Magistrado ponente: Javier De Jesús Zapata Ortiz

Decreto 2591 de 1991

CORTE SUPREMA DE JUSTICIA República de Colombia Corte Suprema de Justicia Tutela 1° Instancia 33378 JORGE ENRIQUE CARRILLO MORENO República de Colombia Corte Suprema de Justicia Tutela 1° Instancia 33378 JORGE ENRIQUE CARRILLO MORENO CORTE SUPREMA DE JUSTICIA SALA DE CASACIÓN PENAL SALA DE DECISIÓN DE TUTELAS Magistrado Ponente JAVIER ZAPATA ORTIZ Aprobado acta No 185 Bogotá, D. C, dos (2) de octubre de dos mil siete (2007).

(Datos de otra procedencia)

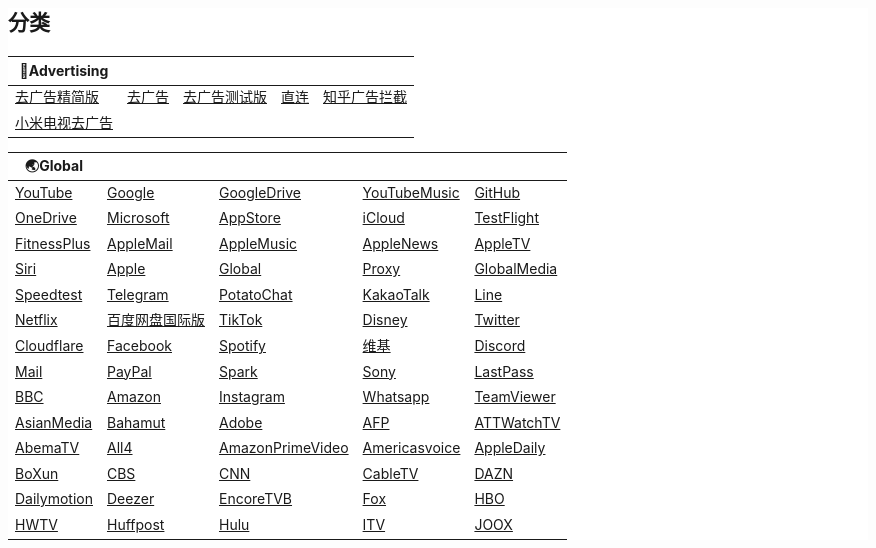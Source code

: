 ## 分类


|📵Advertising|  |  |  |  |
| ---- | ---- | ---- | ---- | ---- |
|[去广告精简版](https://github.com/Auniquesir/Tool/tree/X/Rules/Loon/AdvertisingLite) |[去广告](https://github.com/Auniquesir/Tool/tree/X/Rules/Loon/Advertising) |[去广告测试版](https://github.com/Auniquesir/Tool/tree/X/Rules/Loon/AdvertisingTest) |[直连](https://github.com/Auniquesir/Tool/tree/X/Rules/Loon/Direct) |[知乎广告拦截](https://github.com/Auniquesir/Tool/tree/X/Rules/Loon/ZhihuAds) ||||
|[小米电视去广告](https://github.com/Auniquesir/Tool/tree/X/Rules/Loon/AdvertisingMiTV) |||


|🌏Global|  |  |  |  |
| ---- | ---- | ---- | ---- | ---- |
|[YouTube](https://github.com/Auniquesir/Tool/tree/X/Rules/Loon/YouTube) |[Google](https://github.com/Auniquesir/Tool/tree/X/Rules/Loon/Google) |[GoogleDrive](https://github.com/Auniquesir/Tool/tree/X/Rules/Loon/GoogleDrive) |[YouTubeMusic](https://github.com/Auniquesir/Tool/tree/X/Rules/Loon/YouTubeMusic) |[GitHub](https://github.com/Auniquesir/Tool/tree/X/Rules/Loon/GitHub) ||||
|[OneDrive](https://github.com/Auniquesir/Tool/tree/X/Rules/Loon/OneDrive) |[Microsoft](https://github.com/Auniquesir/Tool/tree/X/Rules/Loon/Microsoft) |[AppStore](https://github.com/Auniquesir/Tool/tree/X/Rules/Loon/AppStore) |[iCloud](https://github.com/Auniquesir/Tool/tree/X/Rules/Loon/iCloud) |[TestFlight](https://github.com/Auniquesir/Tool/tree/X/Rules/Loon/TestFlight) |||
|[FitnessPlus](https://github.com/Auniquesir/Tool/tree/X/Rules/Loon/FitnessPlus) |[AppleMail](https://github.com/Auniquesir/Tool/tree/X/Rules/Loon/AppleMail) |[AppleMusic](https://github.com/Auniquesir/Tool/tree/X/Rules/Loon/AppleMusic) |[AppleNews](https://github.com/Auniquesir/Tool/tree/X/Rules/Loon/AppleNews) |[AppleTV](https://github.com/Auniquesir/Tool/tree/X/Rules/Loon/AppleTV) ||
|[Siri](https://github.com/Auniquesir/Tool/tree/X/Rules/Loon/Siri) |[Apple](https://github.com/Auniquesir/Tool/tree/X/Rules/Loon/Apple) |[Global](https://github.com/Auniquesir/Tool/tree/X/Rules/Loon/Global) |[Proxy](https://github.com/Auniquesir/Tool/tree/X/Rules/Loon/Proxy) |[GlobalMedia](https://github.com/Auniquesir/Tool/tree/X/Rules/Loon/GlobalMedia) |
|[Speedtest](https://github.com/Auniquesir/Tool/tree/X/Rules/Loon/Speedtest) |[Telegram](https://github.com/Auniquesir/Tool/tree/X/Rules/Loon/Telegram) |[PotatoChat](https://github.com/Auniquesir/Tool/tree/X/Rules/Loon/PotatoChat) |[KakaoTalk](https://github.com/Auniquesir/Tool/tree/X/Rules/Loon/KakaoTalk) |[Line](https://github.com/Auniquesir/Tool/tree/X/Rules/Loon/Line) |
|[Netflix](https://github.com/Auniquesir/Tool/tree/X/Rules/Loon/Netflix) |[百度网盘国际版](https://github.com/Auniquesir/Tool/tree/X/Rules/Loon/Dubox) |[TikTok](https://github.com/Auniquesir/Tool/tree/X/Rules/Loon/TikTok) |[Disney](https://github.com/Auniquesir/Tool/tree/X/Rules/Loon/Disney) |[Twitter](https://github.com/Auniquesir/Tool/tree/X/Rules/Loon/Twitter) |
|[Cloudflare](https://github.com/Auniquesir/Tool/tree/X/Rules/Loon/Cloudflare) |[Facebook](https://github.com/Auniquesir/Tool/tree/X/Rules/Loon/Facebook) |[Spotify](https://github.com/Auniquesir/Tool/tree/X/Rules/Loon/Spotify) |[维基](https://github.com/Auniquesir/Tool/tree/X/Rules/Loon/Wikipedia) |[Discord](https://github.com/Auniquesir/Tool/tree/X/Rules/Loon/Discord) |
|[Mail](https://github.com/Auniquesir/Tool/tree/X/Rules/Loon/Mail) |[PayPal](https://github.com/Auniquesir/Tool/tree/X/Rules/Loon/PayPal) |[Spark](https://github.com/Auniquesir/Tool/tree/X/Rules/Loon/Spark) |[Sony](https://github.com/Auniquesir/Tool/tree/X/Rules/Loon/Sony) |[LastPass](https://github.com/Auniquesir/Tool/tree/X/Rules/Loon/LastPass) |
|[BBC](https://github.com/Auniquesir/Tool/tree/X/Rules/Loon/BBC) |[Amazon](https://github.com/Auniquesir/Tool/tree/X/Rules/Loon/Amazon) |[Instagram](https://github.com/Auniquesir/Tool/tree/X/Rules/Loon/Instagram) |[Whatsapp](https://github.com/Auniquesir/Tool/tree/X/Rules/Loon/Whatsapp) |[TeamViewer](https://github.com/Auniquesir/Tool/tree/X/Rules/Loon/TeamViewer) |
|[AsianMedia](https://github.com/Auniquesir/Tool/tree/X/Rules/Loon/AsianMedia) |[Bahamut](https://github.com/Auniquesir/Tool/tree/X/Rules/Loon/Bahamut) |[Adobe](https://github.com/Auniquesir/Tool/tree/X/Rules/Loon/Adobe) |[AFP](https://github.com/Auniquesir/Tool/tree/X/Rules/Loon/AFP) |[ATTWatchTV](https://github.com/Auniquesir/Tool/tree/X/Rules/Loon/ATTWatchTV) |
|[AbemaTV](https://github.com/Auniquesir/Tool/tree/X/Rules/Loon/AbemaTV) |[All4](https://github.com/Auniquesir/Tool/tree/X/Rules/Loon/All4) |[AmazonPrimeVideo](https://github.com/Auniquesir/Tool/tree/X/Rules/Loon/AmazonPrimeVideo) |[Americasvoice](https://github.com/Auniquesir/Tool/tree/X/Rules/Loon/Americasvoice) |[AppleDaily](https://github.com/Auniquesir/Tool/tree/X/Rules/Loon/AppleDaily) |
|[BoXun](https://github.com/Auniquesir/Tool/tree/X/Rules/Loon/BoXun) |[CBS](https://github.com/Auniquesir/Tool/tree/X/Rules/Loon/CBS) |[CNN](https://github.com/Auniquesir/Tool/tree/X/Rules/Loon/CNN) |[CableTV](https://github.com/Auniquesir/Tool/tree/X/Rules/Loon/CableTV) |[DAZN](https://github.com/Auniquesir/Tool/tree/X/Rules/Loon/DAZN) |
|[Dailymotion](https://github.com/Auniquesir/Tool/tree/X/Rules/Loon/Dailymotion) |[Deezer](https://github.com/Auniquesir/Tool/tree/X/Rules/Loon/Deezer) |[EncoreTVB](https://github.com/Auniquesir/Tool/tree/X/Rules/Loon/EncoreTVB) |[Fox](https://github.com/Auniquesir/Tool/tree/X/Rules/Loon/Fox) |[HBO](https://github.com/Auniquesir/Tool/tree/X/Rules/Loon/HBO) |
|[HWTV](https://github.com/Auniquesir/Tool/tree/X/Rules/Loon/HWTV) |[Huffpost](https://github.com/Auniquesir/Tool/tree/X/Rules/Loon/Huffpost) |[Hulu](https://github.com/Auniquesir/Tool/tree/X/Rules/Loon/Hulu) |[ITV](https://github.com/Auniquesir/Tool/tree/X/Rules/Loon/ITV) |[JOOX](https://github.com/Auniquesir/Tool/tree/X/Rules/Loon/JOOX) |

Resuelve la Sala la acción de tutela interpuesta por el señor JORGE ENRIQUE CARRILLO MORENO contra LA FISCALÍA DELEGADA ANTE EL TRIBUNAL SUPERIOR DE BOGOTÁ, la FISCALÍA 152 Seccional Delegada de delitos contra la fe pública y LA FISCALÍA 86-104 de la UNIDAD PRIMERA de delitos contra la fe pública y el patrimonio económico.

ANTECEDENTES Y ACTUACIÓN De los hechos expuestos en la demanda y las pruebas allegadas en el proceso, se pueden extraer los siguientes antecedentes: 1. El señor JORGE ENRIQUE CARRILLO MORENO presentó denuncia por estafa, ante la Fiscalía 152 Seccional Delegada de delitos contra la fe pública, por el no pago y no correspondencia de la firma con el dueño de la cuenta, de un cheque de setenta ($70. 000.000) millones que recibió en virtud de una transacción comercial de compraventa de un inmueble, frente a la cual profirió resolución inhibitoria. 2.

Posteriormente presentó otra denuncia por falsedad en documento privado, ante la Fiscalía 86-104 de la UNIDAD PRIMERA de delitos contra la fe pública y el patrimonio económico, que tampoco prosperó. En efecto, en virtud del artículo 8 del Código Penal y habiendo entablado el accionante denuncia penal por los mismos hechos y contra la misma persona decidió abstenerse de abrir investigación. Igualmente, afirmó que tratándose de un negocio civil donde el incumplimiento radica en el incumplimiento de la firma de la escritura, advierte que no se deduce el más mínimo asomo de engaño por parte del denunciado. 3.

Contra esta resolución el accionante interpuso el recurso de apelación, solicitando se abra instrucción por el delito de falsedad. La Unidad de Fiscalías Delegadas ante el Tribunal Superior de Bogotá, confirmó la providencia anterior al considerar que no se daban los presupuestos para que se diera la conducta de falsedad, por lo cual la Fiscalía General de la Nación no puede iniciar la acción penal, porque se trata de un tema que le corresponde a la jurisdicción civil y porque el delito ya fue investigado y fallado por otro funcionario. 4.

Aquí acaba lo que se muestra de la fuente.